Safety and Efficacy of Romiplostim in Patients With Lower-Risk Myelodysplastic Syndrome and Thrombocytopenia
ABSTRACT To assess the safety and efficacy of romiplostim, a peptibody that increases platelet production, for treatment of thrombocytopenic patients with myelodysplastic syndromes (MDS).
Eligible patients had lower-risk MDS (International Prognostic Scoring System low or intermediate 1), a mean baseline platelet count <or= 50 x 10(9)/L, and were only receiving supportive care. Patients received three injections of 300, 700, 1,000, or 1,500 microg romiplostim at weekly intervals. After evaluation of platelet response at week 4, patients could continue to receive romiplostim in a treatment extension phase for up to 1 year.

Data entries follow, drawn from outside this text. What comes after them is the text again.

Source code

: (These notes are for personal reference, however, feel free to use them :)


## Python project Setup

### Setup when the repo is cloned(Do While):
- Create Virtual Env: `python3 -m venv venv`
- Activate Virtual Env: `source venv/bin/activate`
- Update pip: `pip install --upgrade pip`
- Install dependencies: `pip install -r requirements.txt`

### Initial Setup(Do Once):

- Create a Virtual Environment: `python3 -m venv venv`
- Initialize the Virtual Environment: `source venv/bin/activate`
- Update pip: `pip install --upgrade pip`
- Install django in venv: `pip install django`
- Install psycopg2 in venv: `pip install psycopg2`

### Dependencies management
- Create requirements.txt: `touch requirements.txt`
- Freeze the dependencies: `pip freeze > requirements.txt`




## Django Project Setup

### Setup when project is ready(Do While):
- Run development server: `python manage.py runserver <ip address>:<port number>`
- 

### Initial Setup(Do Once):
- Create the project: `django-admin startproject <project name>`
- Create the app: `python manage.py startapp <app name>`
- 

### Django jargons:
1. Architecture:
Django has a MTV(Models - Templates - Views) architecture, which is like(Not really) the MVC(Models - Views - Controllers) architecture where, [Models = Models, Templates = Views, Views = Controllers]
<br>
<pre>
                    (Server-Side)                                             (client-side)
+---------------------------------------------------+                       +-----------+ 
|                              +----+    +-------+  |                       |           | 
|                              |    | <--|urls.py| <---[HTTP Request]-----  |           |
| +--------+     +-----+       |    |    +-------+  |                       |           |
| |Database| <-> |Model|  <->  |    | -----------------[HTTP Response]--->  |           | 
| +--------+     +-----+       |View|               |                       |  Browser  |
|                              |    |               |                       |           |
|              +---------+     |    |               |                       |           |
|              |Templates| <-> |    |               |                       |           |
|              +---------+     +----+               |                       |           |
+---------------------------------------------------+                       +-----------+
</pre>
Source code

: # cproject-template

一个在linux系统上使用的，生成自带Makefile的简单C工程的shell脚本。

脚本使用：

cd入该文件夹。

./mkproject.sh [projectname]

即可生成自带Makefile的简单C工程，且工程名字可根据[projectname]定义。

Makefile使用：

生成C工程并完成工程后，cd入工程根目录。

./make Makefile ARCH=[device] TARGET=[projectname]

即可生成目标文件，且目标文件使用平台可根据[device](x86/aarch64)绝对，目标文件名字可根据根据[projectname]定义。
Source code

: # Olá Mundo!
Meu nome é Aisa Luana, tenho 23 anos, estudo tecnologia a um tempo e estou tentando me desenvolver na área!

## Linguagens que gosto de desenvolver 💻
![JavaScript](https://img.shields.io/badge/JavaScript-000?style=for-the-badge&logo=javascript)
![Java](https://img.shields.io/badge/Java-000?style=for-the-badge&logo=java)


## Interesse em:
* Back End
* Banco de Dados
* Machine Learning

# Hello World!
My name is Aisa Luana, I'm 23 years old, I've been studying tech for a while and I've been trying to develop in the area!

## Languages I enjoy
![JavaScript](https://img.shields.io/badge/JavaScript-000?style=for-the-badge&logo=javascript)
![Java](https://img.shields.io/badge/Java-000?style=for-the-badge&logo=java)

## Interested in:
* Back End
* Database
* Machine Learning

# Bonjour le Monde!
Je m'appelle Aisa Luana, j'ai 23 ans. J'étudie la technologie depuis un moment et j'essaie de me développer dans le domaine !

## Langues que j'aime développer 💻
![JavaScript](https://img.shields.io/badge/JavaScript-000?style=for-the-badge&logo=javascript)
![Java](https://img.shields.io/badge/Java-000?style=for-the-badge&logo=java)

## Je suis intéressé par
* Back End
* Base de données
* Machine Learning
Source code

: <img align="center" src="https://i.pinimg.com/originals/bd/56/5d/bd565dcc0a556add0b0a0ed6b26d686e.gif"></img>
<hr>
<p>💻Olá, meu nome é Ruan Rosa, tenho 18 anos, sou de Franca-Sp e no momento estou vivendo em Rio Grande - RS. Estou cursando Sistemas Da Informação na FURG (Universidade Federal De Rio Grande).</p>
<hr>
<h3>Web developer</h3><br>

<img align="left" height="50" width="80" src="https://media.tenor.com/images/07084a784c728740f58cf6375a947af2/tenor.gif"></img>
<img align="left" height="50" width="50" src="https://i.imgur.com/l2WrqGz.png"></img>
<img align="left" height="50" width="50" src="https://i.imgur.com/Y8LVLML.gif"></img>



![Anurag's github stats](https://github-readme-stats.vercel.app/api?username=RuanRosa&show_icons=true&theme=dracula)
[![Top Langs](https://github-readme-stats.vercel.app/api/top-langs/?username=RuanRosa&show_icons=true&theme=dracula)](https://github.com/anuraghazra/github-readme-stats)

All 44 patients who enrolled completed the treatment phase; 41 patients continued into the extension phase. Median platelet counts increased throughout the study, from fewer than 30 x 10(9)/L at baseline to 60, 73, 38, and 58 x 10(9)/L at week 4 for the 300-, 700-, 1,000-, and 1,500 -microg dose cohorts, respectively. A durable platelet response (per International Working Group 2000 criteria for 8 consecutive weeks independent of platelet transfusions) was achieved by 19 patients (46%). The incidence of bleeding events and platelet transfusions was less common among patients who achieved a durable platelet response than those who did not (4.3 v 39.3 per 100 patient-weeks). Forty-three patients (98%) reported one or more adverse events. Treatment-related serious adverse events were reported in five patients (11%), all of whom were in the 1,500-microg dose cohort. Two patients progressed to acute myeloid leukemia during the study. No neutralizing antibodies to either romiplostim or endogenous thrombopoietin were seen.
Romiplostim appeared well-tolerated in this study and may be a useful treatment for patients with MDS and thrombocytopenia.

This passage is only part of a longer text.